1. A Christian feast commemorating the Resurrection of Jesus.
2. The day on which this feast is observed, the first Sunday following the full moon that occurs on or next after March 21.
3. Eastertide.


Rabbit on a pillar; entrance to St. Michael’s chapel
from St. Mary’s, Beverley, Yorkshire c. 1330

That seems straightforward enough. It gets a little less straightforward when we start looking at the etymology behind the word Easter.

This much we are reasonably sure of; Easter is derived from Middle English ester, itself derived from Old English ēastre. There’s a very clear Proto Indo-European root there; *aus-, “to shine.” Derivatives of *-aus included east, Easter, and Aurora, as well as the name of the Greek dawn goddess, Eos.

You will see a fair number of people stating that Easter is derived from the name of a pagan goddess named Eostre, or Ostara. Despite urgent and repeated assertions from Neo Pagans, Easter is not Celtic, nor is there a fertility goddess represented by the rabbit named Eostre, nor is she a moon goddess; the fact that the word Easter begins with the word east suggests that, if anything, a solar influence is more probable.

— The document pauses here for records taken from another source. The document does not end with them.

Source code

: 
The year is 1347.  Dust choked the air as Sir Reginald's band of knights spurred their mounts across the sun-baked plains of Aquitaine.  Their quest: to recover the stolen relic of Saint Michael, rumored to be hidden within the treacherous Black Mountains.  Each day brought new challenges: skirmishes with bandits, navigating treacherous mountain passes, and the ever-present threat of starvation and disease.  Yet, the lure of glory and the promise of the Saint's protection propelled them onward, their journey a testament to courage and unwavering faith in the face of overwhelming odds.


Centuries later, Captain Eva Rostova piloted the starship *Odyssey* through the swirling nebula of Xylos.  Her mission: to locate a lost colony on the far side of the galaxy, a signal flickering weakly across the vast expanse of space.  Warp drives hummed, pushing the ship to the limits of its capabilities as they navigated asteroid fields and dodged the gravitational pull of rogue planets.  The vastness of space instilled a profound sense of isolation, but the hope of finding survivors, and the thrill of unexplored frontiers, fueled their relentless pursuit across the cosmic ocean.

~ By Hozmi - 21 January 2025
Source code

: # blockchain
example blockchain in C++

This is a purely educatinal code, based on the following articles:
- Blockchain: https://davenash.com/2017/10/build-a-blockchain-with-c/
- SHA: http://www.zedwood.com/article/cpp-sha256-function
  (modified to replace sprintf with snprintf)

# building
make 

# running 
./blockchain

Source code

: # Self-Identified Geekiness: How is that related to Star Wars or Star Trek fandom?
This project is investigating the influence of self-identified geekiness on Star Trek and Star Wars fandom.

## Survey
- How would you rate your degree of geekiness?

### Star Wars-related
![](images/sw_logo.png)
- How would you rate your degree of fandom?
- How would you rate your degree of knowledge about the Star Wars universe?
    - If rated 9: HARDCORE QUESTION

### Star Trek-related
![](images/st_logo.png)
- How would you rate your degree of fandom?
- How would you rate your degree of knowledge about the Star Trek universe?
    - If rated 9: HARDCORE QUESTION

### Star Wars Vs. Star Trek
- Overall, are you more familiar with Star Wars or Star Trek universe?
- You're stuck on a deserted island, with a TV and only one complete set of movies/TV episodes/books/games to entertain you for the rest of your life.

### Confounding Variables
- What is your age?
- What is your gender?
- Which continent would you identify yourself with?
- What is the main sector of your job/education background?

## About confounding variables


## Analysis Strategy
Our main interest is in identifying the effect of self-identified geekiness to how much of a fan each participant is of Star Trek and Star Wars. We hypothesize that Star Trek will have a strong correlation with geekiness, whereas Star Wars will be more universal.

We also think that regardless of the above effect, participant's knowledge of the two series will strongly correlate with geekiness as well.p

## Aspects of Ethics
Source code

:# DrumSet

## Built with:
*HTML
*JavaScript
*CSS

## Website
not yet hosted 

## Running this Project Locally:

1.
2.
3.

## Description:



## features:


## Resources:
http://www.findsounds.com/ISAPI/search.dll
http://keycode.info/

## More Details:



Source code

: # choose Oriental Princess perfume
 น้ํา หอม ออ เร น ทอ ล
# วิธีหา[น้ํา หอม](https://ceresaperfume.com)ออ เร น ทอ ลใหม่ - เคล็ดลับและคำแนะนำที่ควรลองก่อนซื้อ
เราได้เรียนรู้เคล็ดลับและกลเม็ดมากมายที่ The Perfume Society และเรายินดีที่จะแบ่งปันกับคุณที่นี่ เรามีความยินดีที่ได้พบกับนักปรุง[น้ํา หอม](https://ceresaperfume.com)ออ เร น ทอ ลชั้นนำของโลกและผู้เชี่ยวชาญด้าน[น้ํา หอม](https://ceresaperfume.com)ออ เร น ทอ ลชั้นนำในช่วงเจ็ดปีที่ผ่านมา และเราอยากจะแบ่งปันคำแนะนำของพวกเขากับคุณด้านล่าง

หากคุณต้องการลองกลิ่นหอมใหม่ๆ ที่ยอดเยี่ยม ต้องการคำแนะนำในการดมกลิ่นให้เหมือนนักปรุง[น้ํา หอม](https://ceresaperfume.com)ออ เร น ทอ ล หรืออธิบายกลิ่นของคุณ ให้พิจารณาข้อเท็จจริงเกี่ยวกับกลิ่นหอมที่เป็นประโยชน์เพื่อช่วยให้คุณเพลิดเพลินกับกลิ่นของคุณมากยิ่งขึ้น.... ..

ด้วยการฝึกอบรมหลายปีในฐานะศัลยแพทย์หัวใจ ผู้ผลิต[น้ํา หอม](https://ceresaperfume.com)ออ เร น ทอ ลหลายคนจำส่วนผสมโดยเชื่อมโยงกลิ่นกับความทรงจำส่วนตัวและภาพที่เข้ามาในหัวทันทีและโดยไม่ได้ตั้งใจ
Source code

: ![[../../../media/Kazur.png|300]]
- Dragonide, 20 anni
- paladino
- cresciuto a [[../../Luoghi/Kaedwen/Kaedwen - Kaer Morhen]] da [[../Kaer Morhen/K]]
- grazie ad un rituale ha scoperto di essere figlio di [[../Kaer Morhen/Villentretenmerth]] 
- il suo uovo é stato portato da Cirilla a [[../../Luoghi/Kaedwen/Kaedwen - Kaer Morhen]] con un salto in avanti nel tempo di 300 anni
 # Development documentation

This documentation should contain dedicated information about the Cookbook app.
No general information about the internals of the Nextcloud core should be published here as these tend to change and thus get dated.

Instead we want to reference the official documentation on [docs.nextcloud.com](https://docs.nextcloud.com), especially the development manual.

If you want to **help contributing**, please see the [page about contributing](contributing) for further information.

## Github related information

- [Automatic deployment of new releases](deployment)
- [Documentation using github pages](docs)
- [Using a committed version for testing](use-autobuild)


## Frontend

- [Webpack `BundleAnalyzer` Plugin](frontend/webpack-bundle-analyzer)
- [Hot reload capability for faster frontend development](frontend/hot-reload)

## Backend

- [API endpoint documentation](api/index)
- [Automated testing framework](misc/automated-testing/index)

We don’t have solid evidence for an English deity named Eostre. All we have is a brief almost off-hand reference by the Venerable Bede (c. 672–735) in his De temporum ratione, a Latin treatise on the calendar from a Christian perspective. In chapter 15 Bede describes the native English names of the month, and cites the worship of the English goddess Hretha, during the month of Hrethmonath (literally, Heretha’s month). Bede then describes a goddess associated with the vernal equinox, and calls her Eostre (Northumbrian dialect of Old English equivalent to Éastre).

We don’t have other references to Eostre in earlyEnglish but it seems most likely that, like other Indo-European deities whose names descend from *aus-, Aurora, and Eos, Eostre is a dawn goddess, if in fact Bede is even correct in his assertion that the name of the month was also that of a goddess. Note, by the way, that all the references to an *aus– cognate deity are Germanic, Latin, or Greek; none are Celtic.

Now, it is interesting that English, unlike French or a number of other related Indo-European languages, uses Easter for a Christian feast, rather than a name derived from the Hebrew word for Passover; remember, Christ essentially substitutes the Last Supper for Passover, or Pessach. French Pâques is cognate with Hebrew Pessach, for instance.